= Your goal =
State, as a single number, how many lines in the data below contain "compressed".

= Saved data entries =
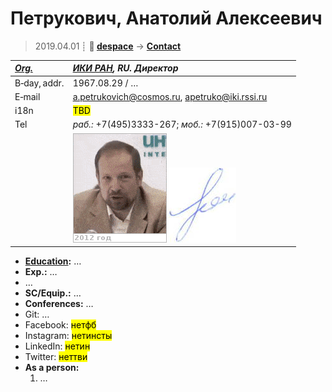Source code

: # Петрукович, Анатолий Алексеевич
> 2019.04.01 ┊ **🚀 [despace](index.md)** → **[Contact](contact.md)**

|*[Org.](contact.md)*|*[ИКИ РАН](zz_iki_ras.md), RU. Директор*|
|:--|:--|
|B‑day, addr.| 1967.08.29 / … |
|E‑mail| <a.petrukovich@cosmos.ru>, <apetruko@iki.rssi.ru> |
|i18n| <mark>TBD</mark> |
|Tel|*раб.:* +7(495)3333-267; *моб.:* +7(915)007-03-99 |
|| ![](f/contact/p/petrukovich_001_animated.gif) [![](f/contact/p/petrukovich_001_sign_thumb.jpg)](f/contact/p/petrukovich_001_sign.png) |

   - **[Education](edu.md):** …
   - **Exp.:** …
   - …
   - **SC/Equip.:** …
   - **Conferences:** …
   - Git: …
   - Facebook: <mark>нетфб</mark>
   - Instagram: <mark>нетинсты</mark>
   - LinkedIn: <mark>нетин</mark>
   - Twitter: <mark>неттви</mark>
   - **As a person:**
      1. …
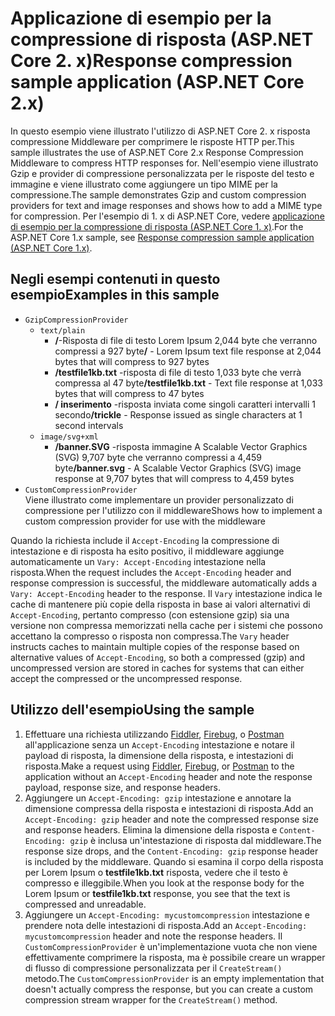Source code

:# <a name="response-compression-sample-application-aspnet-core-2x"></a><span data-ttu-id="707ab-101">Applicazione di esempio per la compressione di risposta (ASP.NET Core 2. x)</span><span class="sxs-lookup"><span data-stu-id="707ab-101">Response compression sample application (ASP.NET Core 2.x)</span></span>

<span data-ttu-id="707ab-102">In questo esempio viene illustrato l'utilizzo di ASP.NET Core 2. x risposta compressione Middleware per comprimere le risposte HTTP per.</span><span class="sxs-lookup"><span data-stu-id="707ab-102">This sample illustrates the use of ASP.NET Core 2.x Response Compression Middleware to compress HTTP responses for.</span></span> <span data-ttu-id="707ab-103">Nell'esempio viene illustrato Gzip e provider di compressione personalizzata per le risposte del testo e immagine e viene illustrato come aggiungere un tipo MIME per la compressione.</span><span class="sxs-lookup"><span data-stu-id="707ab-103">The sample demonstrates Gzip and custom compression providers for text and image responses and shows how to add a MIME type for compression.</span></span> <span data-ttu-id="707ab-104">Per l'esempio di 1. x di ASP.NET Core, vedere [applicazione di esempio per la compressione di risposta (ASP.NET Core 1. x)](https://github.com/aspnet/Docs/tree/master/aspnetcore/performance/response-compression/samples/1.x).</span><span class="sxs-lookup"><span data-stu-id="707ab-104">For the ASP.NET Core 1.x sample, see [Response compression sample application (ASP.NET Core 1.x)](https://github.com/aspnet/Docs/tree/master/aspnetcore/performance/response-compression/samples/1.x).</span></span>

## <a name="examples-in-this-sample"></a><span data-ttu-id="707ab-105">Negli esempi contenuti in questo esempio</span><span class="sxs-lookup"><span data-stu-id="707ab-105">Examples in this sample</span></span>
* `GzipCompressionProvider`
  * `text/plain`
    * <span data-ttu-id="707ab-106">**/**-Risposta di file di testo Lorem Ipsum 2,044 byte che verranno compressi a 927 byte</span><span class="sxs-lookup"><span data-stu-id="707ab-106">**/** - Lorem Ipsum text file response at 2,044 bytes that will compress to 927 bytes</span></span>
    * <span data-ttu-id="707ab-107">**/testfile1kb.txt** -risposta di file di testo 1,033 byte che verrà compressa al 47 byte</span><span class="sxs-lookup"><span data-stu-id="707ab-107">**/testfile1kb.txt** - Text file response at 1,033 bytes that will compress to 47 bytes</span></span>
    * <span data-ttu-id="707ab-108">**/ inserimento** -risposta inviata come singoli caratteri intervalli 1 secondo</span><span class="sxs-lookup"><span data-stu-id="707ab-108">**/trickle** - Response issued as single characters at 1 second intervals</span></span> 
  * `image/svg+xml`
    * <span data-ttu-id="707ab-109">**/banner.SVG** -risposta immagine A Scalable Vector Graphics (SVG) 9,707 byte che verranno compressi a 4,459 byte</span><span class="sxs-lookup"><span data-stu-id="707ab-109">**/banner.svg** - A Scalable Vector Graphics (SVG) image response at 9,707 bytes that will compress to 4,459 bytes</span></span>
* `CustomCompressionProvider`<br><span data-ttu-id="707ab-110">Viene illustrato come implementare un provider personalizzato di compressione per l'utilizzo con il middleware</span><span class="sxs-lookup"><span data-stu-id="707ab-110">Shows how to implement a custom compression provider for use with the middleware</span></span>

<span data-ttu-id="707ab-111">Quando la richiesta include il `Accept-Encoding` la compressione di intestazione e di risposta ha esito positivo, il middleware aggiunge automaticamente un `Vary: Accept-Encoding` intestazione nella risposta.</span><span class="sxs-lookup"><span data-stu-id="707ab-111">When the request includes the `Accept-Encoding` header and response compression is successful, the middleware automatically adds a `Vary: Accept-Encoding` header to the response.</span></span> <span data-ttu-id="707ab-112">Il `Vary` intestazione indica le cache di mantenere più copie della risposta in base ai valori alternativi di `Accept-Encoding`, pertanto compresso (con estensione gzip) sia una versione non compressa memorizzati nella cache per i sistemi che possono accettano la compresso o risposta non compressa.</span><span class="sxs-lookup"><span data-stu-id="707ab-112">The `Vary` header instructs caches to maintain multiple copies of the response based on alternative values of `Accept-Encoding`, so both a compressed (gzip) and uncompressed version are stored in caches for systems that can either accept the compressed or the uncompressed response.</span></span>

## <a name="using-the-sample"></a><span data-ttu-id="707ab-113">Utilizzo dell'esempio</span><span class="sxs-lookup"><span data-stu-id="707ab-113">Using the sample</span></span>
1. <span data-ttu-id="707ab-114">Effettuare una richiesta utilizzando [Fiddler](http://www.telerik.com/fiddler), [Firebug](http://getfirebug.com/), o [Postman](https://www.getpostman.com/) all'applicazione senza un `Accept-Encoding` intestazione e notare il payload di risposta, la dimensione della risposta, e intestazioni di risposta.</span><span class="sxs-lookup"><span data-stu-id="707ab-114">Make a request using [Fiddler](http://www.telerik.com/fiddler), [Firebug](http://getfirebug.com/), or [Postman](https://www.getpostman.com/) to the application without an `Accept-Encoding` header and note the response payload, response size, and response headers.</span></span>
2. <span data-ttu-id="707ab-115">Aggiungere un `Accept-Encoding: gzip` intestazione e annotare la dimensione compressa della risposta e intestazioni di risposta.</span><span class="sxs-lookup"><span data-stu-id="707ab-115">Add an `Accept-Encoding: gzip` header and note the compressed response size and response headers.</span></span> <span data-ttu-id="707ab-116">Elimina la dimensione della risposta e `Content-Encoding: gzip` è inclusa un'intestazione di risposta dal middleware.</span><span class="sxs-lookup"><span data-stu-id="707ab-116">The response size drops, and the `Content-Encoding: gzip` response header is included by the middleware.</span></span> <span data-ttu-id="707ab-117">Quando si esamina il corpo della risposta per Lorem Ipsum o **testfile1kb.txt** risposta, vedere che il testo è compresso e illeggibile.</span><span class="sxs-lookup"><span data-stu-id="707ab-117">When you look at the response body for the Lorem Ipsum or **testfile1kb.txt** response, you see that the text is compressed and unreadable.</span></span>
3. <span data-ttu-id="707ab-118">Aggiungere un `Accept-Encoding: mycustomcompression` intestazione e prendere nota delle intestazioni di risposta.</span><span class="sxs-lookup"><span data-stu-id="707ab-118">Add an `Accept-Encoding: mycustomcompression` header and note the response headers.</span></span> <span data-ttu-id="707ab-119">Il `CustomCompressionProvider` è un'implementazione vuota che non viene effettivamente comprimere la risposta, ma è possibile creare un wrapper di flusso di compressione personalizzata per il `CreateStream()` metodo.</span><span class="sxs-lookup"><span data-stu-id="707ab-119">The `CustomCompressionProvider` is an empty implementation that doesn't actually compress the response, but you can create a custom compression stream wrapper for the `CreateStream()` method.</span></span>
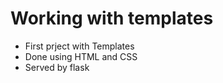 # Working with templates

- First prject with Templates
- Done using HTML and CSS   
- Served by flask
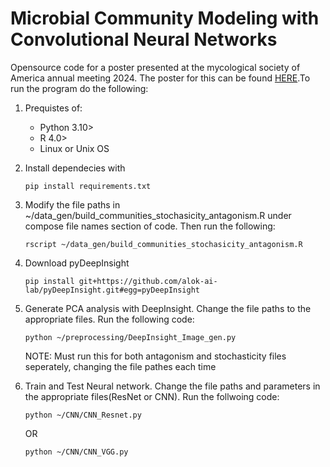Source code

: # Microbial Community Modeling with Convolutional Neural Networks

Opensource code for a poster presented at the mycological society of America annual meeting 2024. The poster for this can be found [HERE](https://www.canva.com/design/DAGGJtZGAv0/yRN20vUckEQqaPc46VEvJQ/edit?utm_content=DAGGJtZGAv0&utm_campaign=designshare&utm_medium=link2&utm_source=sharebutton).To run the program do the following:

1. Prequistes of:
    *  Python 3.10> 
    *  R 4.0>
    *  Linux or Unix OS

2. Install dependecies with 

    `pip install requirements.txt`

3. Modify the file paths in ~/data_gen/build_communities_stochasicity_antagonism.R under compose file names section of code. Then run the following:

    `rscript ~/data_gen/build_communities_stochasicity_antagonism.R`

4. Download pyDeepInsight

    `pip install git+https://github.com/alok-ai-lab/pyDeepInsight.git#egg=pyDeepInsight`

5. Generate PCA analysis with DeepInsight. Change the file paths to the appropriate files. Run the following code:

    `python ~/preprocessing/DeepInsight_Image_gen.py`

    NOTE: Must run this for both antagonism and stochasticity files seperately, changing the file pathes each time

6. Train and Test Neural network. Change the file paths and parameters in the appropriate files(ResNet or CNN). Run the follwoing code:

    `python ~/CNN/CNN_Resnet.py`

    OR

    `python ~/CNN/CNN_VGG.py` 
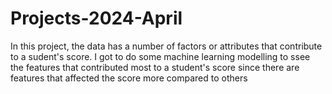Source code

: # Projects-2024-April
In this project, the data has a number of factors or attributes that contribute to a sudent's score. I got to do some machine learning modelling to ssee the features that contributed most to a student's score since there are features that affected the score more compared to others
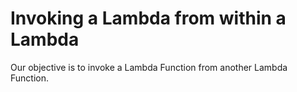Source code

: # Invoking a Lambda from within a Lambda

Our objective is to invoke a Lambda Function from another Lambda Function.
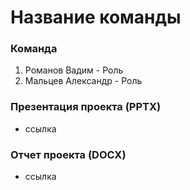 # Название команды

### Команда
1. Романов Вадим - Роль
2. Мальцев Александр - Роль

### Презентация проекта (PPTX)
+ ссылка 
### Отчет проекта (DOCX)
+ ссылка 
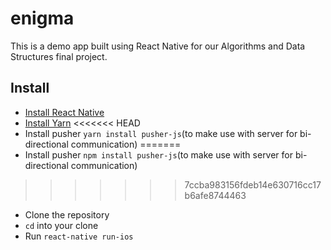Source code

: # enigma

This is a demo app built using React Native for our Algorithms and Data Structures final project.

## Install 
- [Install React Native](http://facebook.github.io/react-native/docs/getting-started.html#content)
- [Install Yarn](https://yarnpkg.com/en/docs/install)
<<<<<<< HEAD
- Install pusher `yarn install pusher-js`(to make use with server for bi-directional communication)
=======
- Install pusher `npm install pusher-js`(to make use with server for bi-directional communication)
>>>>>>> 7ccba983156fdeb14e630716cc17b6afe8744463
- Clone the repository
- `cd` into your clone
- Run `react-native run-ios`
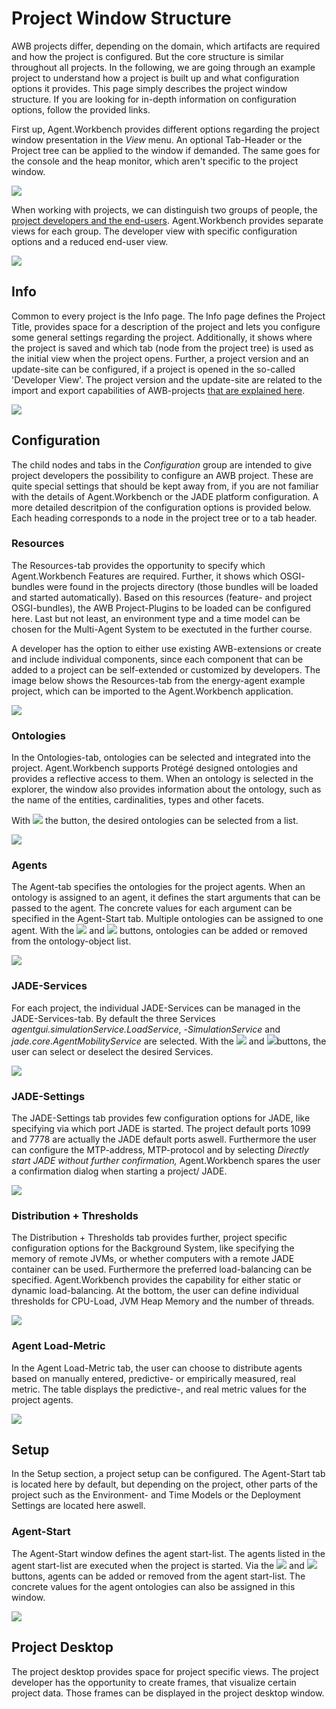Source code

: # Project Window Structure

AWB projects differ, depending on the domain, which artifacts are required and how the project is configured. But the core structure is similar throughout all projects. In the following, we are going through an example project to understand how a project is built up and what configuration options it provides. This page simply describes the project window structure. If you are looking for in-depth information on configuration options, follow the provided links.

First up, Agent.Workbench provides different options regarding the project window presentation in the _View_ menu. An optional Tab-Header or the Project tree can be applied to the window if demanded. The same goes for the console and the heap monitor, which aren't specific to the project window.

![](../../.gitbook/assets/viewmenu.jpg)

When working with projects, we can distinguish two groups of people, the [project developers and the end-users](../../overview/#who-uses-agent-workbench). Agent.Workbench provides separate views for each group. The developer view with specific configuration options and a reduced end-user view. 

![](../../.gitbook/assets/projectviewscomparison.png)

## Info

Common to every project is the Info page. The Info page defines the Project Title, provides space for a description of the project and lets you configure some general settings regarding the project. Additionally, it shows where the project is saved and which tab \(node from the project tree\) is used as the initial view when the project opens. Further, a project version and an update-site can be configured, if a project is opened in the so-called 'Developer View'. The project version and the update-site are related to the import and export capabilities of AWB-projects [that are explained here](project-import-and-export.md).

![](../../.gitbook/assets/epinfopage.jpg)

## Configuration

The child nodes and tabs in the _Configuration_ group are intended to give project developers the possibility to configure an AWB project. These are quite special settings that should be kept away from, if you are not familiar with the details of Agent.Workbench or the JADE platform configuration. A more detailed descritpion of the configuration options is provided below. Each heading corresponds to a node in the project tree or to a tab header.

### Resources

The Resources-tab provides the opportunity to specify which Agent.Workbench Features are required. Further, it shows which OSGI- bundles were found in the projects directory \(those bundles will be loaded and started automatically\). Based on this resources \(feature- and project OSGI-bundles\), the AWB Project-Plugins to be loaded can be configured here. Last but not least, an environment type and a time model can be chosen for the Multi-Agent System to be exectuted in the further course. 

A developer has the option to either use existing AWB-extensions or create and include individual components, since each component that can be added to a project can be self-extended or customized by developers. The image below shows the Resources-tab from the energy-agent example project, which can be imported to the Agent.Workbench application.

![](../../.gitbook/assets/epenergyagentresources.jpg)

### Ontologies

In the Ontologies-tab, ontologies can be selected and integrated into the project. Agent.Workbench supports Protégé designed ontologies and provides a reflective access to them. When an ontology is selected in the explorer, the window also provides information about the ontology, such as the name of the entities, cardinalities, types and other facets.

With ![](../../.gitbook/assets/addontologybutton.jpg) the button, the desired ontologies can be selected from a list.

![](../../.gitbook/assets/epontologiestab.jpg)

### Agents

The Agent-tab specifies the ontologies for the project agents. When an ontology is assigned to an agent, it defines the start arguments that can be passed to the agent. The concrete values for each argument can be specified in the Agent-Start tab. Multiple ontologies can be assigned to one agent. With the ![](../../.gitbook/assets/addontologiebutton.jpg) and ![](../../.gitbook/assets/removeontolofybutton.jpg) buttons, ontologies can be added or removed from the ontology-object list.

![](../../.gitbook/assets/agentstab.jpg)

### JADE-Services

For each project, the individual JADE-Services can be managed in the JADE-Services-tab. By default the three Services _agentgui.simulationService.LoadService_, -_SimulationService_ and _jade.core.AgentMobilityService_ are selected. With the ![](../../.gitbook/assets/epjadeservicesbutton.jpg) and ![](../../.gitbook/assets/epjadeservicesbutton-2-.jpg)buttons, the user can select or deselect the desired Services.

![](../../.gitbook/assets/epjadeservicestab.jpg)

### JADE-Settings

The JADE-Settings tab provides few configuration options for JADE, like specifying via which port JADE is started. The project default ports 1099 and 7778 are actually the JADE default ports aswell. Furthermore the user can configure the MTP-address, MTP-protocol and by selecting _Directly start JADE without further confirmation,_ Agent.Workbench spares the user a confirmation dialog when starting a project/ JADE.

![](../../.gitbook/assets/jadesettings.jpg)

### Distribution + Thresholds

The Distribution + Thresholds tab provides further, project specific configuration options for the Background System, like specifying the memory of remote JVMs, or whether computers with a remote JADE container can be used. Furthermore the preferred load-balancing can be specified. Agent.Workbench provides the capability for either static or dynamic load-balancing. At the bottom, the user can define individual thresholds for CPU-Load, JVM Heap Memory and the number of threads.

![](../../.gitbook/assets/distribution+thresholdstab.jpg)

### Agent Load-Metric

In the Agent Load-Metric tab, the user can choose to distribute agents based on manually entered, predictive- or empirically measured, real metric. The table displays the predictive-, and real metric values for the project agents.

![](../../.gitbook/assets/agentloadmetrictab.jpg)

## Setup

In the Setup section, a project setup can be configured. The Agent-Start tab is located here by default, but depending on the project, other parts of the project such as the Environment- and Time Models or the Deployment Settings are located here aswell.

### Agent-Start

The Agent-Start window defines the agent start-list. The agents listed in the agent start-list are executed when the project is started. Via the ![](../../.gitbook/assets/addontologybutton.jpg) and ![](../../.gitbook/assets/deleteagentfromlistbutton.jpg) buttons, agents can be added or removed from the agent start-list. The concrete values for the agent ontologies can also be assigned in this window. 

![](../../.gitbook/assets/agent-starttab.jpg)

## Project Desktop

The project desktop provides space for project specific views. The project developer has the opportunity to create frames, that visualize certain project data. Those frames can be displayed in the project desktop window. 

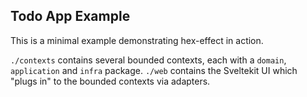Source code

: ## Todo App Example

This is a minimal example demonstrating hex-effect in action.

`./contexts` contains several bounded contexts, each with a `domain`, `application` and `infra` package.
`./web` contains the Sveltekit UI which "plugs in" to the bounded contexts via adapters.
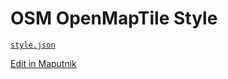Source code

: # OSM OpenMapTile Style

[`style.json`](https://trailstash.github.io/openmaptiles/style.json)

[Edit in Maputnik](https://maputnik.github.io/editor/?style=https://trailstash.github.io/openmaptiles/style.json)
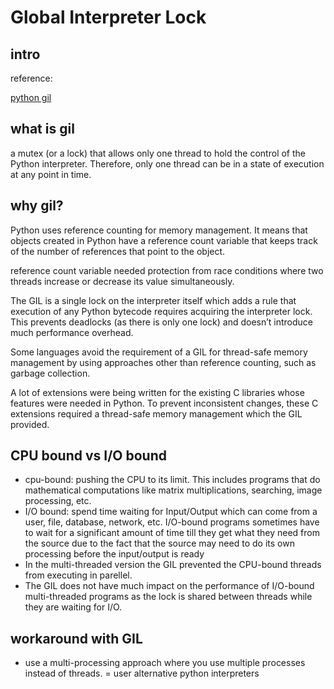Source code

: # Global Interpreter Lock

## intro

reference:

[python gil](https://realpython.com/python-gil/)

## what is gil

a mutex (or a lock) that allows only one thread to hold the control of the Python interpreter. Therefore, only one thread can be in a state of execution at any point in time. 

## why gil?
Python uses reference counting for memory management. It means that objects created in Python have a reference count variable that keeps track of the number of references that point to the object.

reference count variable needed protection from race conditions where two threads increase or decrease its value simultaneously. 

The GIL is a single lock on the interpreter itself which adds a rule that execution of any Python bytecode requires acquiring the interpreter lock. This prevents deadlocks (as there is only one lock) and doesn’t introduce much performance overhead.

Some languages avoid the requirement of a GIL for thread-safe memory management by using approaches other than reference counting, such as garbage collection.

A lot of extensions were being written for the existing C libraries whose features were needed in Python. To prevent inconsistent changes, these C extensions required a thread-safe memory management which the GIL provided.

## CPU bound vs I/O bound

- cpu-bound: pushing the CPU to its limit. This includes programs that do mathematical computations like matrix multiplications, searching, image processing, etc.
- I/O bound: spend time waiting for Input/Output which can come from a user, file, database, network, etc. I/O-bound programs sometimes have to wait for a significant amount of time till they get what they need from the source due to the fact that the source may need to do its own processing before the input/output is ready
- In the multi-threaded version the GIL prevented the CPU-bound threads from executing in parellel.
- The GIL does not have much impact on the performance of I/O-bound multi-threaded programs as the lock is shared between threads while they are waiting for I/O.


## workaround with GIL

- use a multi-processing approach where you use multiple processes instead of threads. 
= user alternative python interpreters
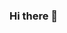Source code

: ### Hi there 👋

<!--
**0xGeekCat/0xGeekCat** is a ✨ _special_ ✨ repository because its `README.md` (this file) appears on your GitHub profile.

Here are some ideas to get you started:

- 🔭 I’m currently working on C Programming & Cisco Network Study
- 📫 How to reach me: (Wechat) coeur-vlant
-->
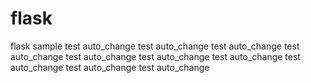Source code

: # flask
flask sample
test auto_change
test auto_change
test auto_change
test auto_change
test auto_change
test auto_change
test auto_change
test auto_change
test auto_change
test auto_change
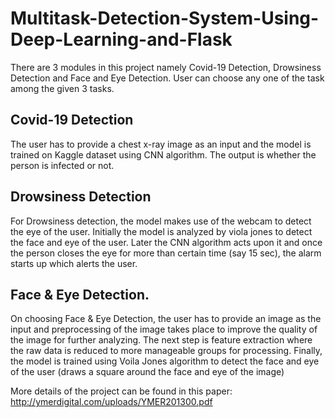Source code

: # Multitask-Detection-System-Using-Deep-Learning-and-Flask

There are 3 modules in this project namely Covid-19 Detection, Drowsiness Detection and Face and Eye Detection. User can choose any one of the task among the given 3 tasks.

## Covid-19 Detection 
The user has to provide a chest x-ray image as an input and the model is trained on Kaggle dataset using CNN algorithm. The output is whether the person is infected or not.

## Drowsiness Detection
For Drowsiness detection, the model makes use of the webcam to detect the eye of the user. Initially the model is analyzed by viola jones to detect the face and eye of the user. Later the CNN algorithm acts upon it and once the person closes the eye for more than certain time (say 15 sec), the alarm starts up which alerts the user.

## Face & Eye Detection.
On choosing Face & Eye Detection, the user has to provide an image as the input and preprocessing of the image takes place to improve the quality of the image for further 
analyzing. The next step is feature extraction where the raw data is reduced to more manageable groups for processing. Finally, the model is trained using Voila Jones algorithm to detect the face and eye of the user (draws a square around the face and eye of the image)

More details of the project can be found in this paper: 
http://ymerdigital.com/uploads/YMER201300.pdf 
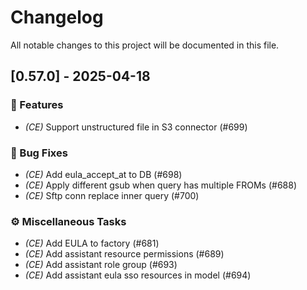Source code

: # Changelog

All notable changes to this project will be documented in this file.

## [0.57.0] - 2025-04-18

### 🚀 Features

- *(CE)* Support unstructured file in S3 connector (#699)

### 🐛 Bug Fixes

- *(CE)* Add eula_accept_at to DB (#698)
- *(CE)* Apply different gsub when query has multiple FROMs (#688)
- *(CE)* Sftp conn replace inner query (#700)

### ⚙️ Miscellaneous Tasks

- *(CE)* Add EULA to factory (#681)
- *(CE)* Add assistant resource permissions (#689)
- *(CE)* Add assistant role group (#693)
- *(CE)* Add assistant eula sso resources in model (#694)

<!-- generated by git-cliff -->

= Exercise response =
2